Gabriel se rió de sí mismo ante la idea de fantasmas mientras subía la colina hacia la ensombrecida propiedad. ¿Acaso no era un hombre que jugaba con el azar?¿Fantasmas? Bueno, una persona aprendía a convivir con ellos. Pensó en el hecho de que Alethea le había avisado que no esperase demasiado de Helbourne Hell, estaba bastante equivocada aunque era un dulce intento por su parte. Esperaba poco de sus ganancias mal jugadas. Pocos hombres apostaban una propiedad con auténtico valor, sería un tonto si esperase ser bien recibido en Helbourne Hell con vítores de alegría. Entendía que era un usurpador, considerado vulgar incluso para los criterios de un condado.
No se esperaba, sin embargo, la bala que le pasó zumbando sobre la cabeza, y que se incrustó en el marco de la puerta en la entrada principal de la casa.
Soltó una palabrota y tiró las alforjas al suelo.

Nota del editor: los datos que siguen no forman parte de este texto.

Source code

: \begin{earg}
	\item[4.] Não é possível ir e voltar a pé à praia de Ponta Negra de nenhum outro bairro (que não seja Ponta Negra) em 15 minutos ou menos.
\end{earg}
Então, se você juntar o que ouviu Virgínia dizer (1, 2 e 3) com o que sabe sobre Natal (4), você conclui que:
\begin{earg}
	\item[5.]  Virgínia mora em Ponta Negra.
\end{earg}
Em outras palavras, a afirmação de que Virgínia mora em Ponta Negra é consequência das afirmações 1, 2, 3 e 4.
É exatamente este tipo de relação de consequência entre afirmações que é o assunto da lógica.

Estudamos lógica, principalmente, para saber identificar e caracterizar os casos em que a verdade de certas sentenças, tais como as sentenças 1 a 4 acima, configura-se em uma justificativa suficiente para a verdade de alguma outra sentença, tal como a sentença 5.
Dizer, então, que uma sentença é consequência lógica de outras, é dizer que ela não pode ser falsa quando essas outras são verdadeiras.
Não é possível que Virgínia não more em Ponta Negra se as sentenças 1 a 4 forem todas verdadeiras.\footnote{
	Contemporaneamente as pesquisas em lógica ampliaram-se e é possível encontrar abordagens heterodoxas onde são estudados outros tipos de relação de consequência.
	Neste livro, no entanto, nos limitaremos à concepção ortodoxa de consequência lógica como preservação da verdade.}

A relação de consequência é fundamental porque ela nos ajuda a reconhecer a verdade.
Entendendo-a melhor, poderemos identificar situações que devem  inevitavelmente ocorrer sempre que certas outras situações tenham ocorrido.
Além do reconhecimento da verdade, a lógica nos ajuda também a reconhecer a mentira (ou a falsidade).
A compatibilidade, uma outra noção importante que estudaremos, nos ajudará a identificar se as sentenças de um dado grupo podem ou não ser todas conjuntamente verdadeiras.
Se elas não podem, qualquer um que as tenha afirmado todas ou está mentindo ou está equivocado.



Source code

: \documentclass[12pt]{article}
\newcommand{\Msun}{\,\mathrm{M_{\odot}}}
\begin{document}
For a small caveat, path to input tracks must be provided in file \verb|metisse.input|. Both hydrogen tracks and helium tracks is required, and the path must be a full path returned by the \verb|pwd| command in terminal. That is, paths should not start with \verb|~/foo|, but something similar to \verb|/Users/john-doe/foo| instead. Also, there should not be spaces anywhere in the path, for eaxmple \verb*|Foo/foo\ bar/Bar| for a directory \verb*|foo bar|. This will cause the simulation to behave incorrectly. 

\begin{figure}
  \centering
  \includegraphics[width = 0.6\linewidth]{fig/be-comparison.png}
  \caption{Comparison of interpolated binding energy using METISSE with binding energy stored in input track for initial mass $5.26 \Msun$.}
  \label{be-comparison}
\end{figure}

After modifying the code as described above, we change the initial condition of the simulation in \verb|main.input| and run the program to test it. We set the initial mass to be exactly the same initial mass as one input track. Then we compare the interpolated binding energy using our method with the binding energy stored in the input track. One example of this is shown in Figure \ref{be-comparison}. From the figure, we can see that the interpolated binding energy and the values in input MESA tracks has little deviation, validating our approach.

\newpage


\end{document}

Levantó la mirada hacia la confusa figura que desapareció detrás de la barandilla de la galería.
– Quédate quieto, maldito cobarde, o te cortaré las orejas y las pondré en conserva.
– Señor, señor… ¿Ya le han disparado? Oh, Dios mío. Eso fue rápido.
La cara agradable de una mujer de cabellos canosos despeinados se apresuraba hacia él desde la cortina del pasillo. A primera vista le recordó la imagen de un hada madrina, agitando lo que parecía ser una varita mágica entre sus manos. Una inspección más cuidadosa de la varita la transformó en una carabina de aspecto mortífero.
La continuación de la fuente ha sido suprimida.